Chamber Structure of Double Hurwitz numbers

TL;DR

This paper extends the understanding of double Hurwitz numbers by analyzing their chamber structure and wall crossing behavior across all genera, using graph-based and hyperplane arrangement techniques.

Contribution

It generalizes previous genus-zero results to arbitrary genus, providing a unified approach and new insights into the chamber structure of double Hurwitz numbers.

Findings

Extended wall crossing formulas to all genera.

Identified graph labels with lattice points in hyperplane chambers.
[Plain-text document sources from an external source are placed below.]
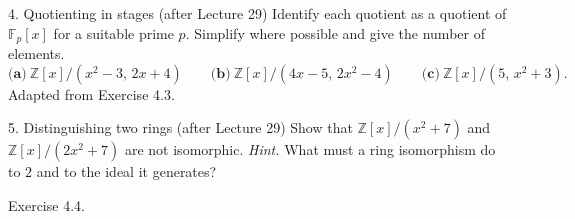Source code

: \documentclass[11pt]{article}
\newcommand{\Z}{\mathbb{Z}}
\newcommand{\F}{\mathbb{F}}
\begin{document}
\begin{exercise}{4. Quotienting in stages (after Lecture 29)}
Identify each quotient as a quotient of $\F_p[x]$ for a suitable prime $p$.
Simplify where possible and give the number of elements.
\[
  \textbf{(a)}\ \Z[x]/(x^2-3,\,2x+4)
  \qquad
  \textbf{(b)}\ \Z[x]/(4x-5,\,2x^2-4)
  \qquad
  \textbf{(c)}\ \Z[x]/(5,\,x^2+3).
\]
{\small\color{darkgray}Adapted from Exercise 4.3.}
\end{exercise}

\begin{exercise}{5. Distinguishing two rings (after Lecture 29)}
Show that $\Z[x]/(x^2+7)$ and $\Z[x]/(2x^2+7)$ are not isomorphic.
\textit{Hint.} What must a ring isomorphism do to $2$ and to the ideal it
generates?
\par
{\small\color{darkgray}Exercise 4.4.}
\end{exercise}
\end{document}
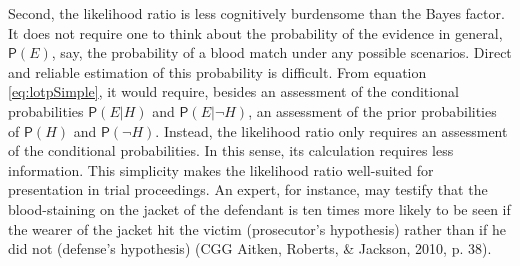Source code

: \documentclass[
  10pt,
  dvipsnames,enabledeprecatedfontcommands]{scrartcl}
\newcommand{\pr}[1]{\mathsf{P}(#1)}
\begin{document}
Second, the likelihood ratio is less cognitively burdensome than the
Bayes factor. It does not require one to think about the probability of
the evidence in general, \(\pr{E}\), say, the probability of a blood
match under any possible scenarios. Direct and reliable estimation of
this probability is difficult. From equation \eqref{eq:lotpSimple}, it
would require, besides an assessment of the conditional probabilities
\(\pr{E\vert H}\) and \(\pr{E\vert \neg H}\), an assessment of the prior
probabilities of \(\pr{H}\) and \(\pr{\neg H}\). Instead, the likelihood
ratio only requires an assessment of the conditional probabilities. In
this sense, its calculation requires less information. This simplicity
makes the likelihood ratio well-suited for presentation in trial
proceedings. An expert, for instance, may testify that the
blood-staining on the jacket of the defendant is ten times more likely
to be seen if the wearer of the jacket hit the victim (prosecutor's
hypothesis) rather than if he did not (defense's hypothesis) (CGG
Aitken, Roberts, \& Jackson, 2010, p. 38).
\end{document}
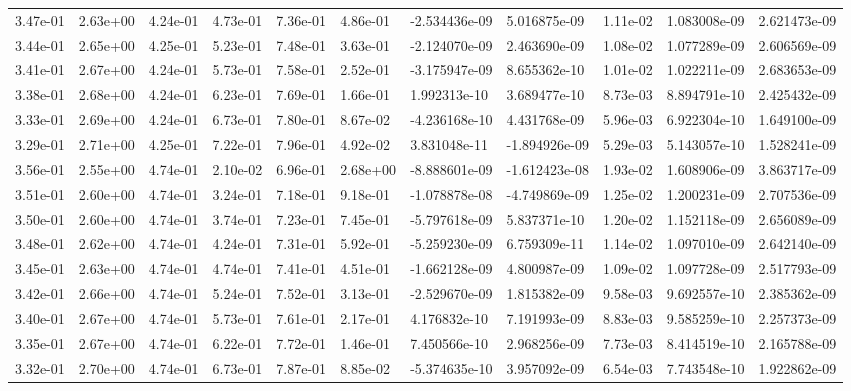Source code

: \begin{longtable}{| p{} | p{} |}
3.47e-01 & 2.63e+00 & 4.24e-01 & 4.73e-01 & 7.36e-01 & 4.86e-01 & -2.534436e-09 &  5.016875e-09 &  1.11e-02 &  1.083008e-09 &  2.621473e-09 \\
3.44e-01 & 2.65e+00 & 4.25e-01 & 5.23e-01 & 7.48e-01 & 3.63e-01 & -2.124070e-09 &  2.463690e-09 &  1.08e-02 &  1.077289e-09 &  2.606569e-09 \\
3.41e-01 & 2.67e+00 & 4.24e-01 & 5.73e-01 & 7.58e-01 & 2.52e-01 & -3.175947e-09 &  8.655362e-10 &  1.01e-02 &  1.022211e-09 &  2.683653e-09 \\
3.38e-01 & 2.68e+00 & 4.24e-01 & 6.23e-01 & 7.69e-01 & 1.66e-01 &  1.992313e-10 &  3.689477e-10 &  8.73e-03 &  8.894791e-10 &  2.425432e-09 \\
3.33e-01 & 2.69e+00 & 4.24e-01 & 6.73e-01 & 7.80e-01 & 8.67e-02 & -4.236168e-10 &  4.431768e-09 &  5.96e-03 &  6.922304e-10 &  1.649100e-09 \\
3.29e-01 & 2.71e+00 & 4.25e-01 & 7.22e-01 & 7.96e-01 & 4.92e-02 &  3.831048e-11 & -1.894926e-09 &  5.29e-03 &  5.143057e-10 &  1.528241e-09 \\
3.56e-01 & 2.55e+00 & 4.74e-01 & 2.10e-02 & 6.96e-01 & 2.68e+00 & -8.888601e-09 & -1.612423e-08 &  1.93e-02 &  1.608906e-09 &  3.863717e-09 \\
3.51e-01 & 2.60e+00 & 4.74e-01 & 3.24e-01 & 7.18e-01 & 9.18e-01 & -1.078878e-08 & -4.749869e-09 &  1.25e-02 &  1.200231e-09 &  2.707536e-09 \\
3.50e-01 & 2.60e+00 & 4.74e-01 & 3.74e-01 & 7.23e-01 & 7.45e-01 & -5.797618e-09 &  5.837371e-10 &  1.20e-02 &  1.152118e-09 &  2.656089e-09 \\
3.48e-01 & 2.62e+00 & 4.74e-01 & 4.24e-01 & 7.31e-01 & 5.92e-01 & -5.259230e-09 &  6.759309e-11 &  1.14e-02 &  1.097010e-09 &  2.642140e-09 \\
3.45e-01 & 2.63e+00 & 4.74e-01 & 4.74e-01 & 7.41e-01 & 4.51e-01 & -1.662128e-09 &  4.800987e-09 &  1.09e-02 &  1.097728e-09 &  2.517793e-09 \\
3.42e-01 & 2.66e+00 & 4.74e-01 & 5.24e-01 & 7.52e-01 & 3.13e-01 & -2.529670e-09 &  1.815382e-09 &  9.58e-03 &  9.692557e-10 &  2.385362e-09 \\
3.40e-01 & 2.67e+00 & 4.74e-01 & 5.73e-01 & 7.61e-01 & 2.17e-01 &  4.176832e-10 &  7.191993e-09 &  8.83e-03 &  9.585259e-10 &  2.257373e-09 \\
3.35e-01 & 2.67e+00 & 4.74e-01 & 6.22e-01 & 7.72e-01 & 1.46e-01 &  7.450566e-10 &  2.968256e-09 &  7.73e-03 &  8.414519e-10 &  2.165788e-09 \\
3.32e-01 & 2.70e+00 & 4.74e-01 & 6.73e-01 & 7.87e-01 & 8.85e-02 & -5.374635e-10 &  3.957092e-09 &  6.54e-03 &  7.743548e-10 &  1.922862e-09 \\

\end{longtable}
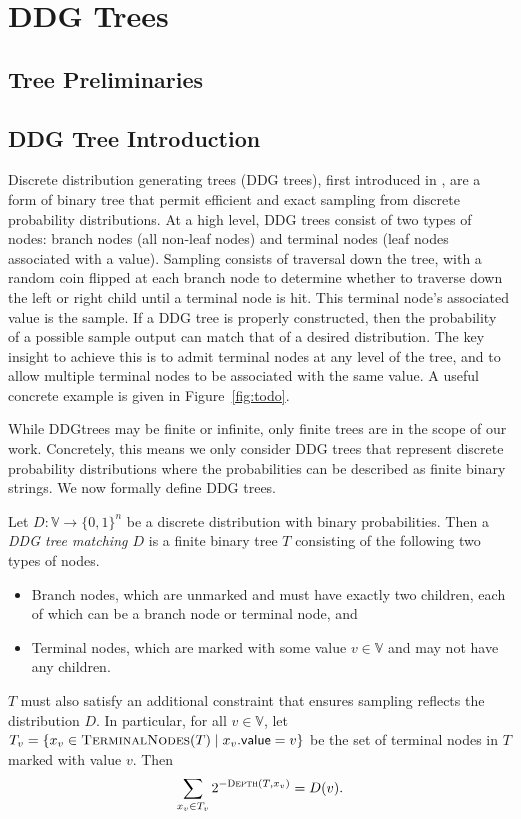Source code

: \section{DDG Trees} \label{sec:ddg-trees}

\subsection{Tree Preliminaries}

\subsection{DDG Tree Introduction}

Discrete distribution generating trees (DDG trees), first introduced in \cite{ALGCPLX:KnuYao76}, are a form of binary tree that permit efficient and exact sampling from discrete probability distributions.
At a high level, DDG trees consist of two types of nodes: branch nodes (all non-leaf nodes) and terminal nodes (leaf nodes associated with a value). 
Sampling consists of traversal down the tree, with a random coin flipped at each branch node to determine whether to traverse down the left or right child until a terminal node is hit.
This terminal node's associated value is the sample.
If a DDG tree is properly constructed, then the probability of a possible sample output can match that of a desired distribution. 
The key insight to achieve this is to admit terminal nodes at any level of the tree, and to allow multiple terminal nodes to be associated with the same value.
A useful concrete example is given in Figure~\ref{fig:todo}.

While DDGtrees may be finite or infinite, only finite trees are in the scope of our work.
Concretely, this means we only consider DDG trees that represent discrete probability distributions where the probabilities can be described as finite binary strings. 
We now formally define DDG trees.

\begin{definition} \label{def:ddg-tree}
Let $D:\mathbb{V} \to \{0, 1\}^n$ be a discrete distribution with binary probabilities. Then a \emph{DDG tree matching $D$} is a finite binary tree $T$ consisting of the following two types of nodes.
\begin{itemize}
	\item Branch nodes, which are unmarked and must have exactly two children, each of which can be a branch node or terminal node, and
	\item Terminal nodes, which are marked with some value $v \in \mathbb{V}$ and may not have any children.
\end{itemize}
$T$ must also satisfy an additional constraint that ensures sampling reflects the distribution $D$. In particular, for all $v \in \mathbb{V}$, let $T_v = \{ x_v \in \textsc{TerminalNodes}(T) \mid x_v.\mathsf{value} = v\}$ be the set of terminal nodes in $T$ marked with value $v$. Then
$$ \sum_{x_v \in T_v} 2^{-\textsc{Depth}(T, x_v)} = D(v).$$
\end{definition}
Connected wall crossing behavior to Varchenko's work.

Abstract

Double Hurwitz numbers count covers of the projective line by genus g curves with assigned ramification profiles over 0 and infinity, and simple ramification over a fixed branch divisor. Goulden, Jackson and Vakil have shown double Hurwitz numbers are piecewise polynomial in the orders of ramification, and Shadrin, Shapiro and Vainshtein have determined the chamber structure and wall crossing formulas for g=0. This paper gives a unified approach to these results and strengthens them in several ways -- the most important being the extension of the results of Shapiro, Shadrin and Vainshtein to arbitrary genus. The main tool is the authors' previous work expressing double Hurwitz number as a sum over certain labeled graphs. We identify the labels of the graphs with lattice points in the chambers of certain hyperplane arrangements, which are well known to give rise to piecewise polynomial functions. Our understanding of the wall crossing for these functions builds on the work of Varchenko, and could have broader applications.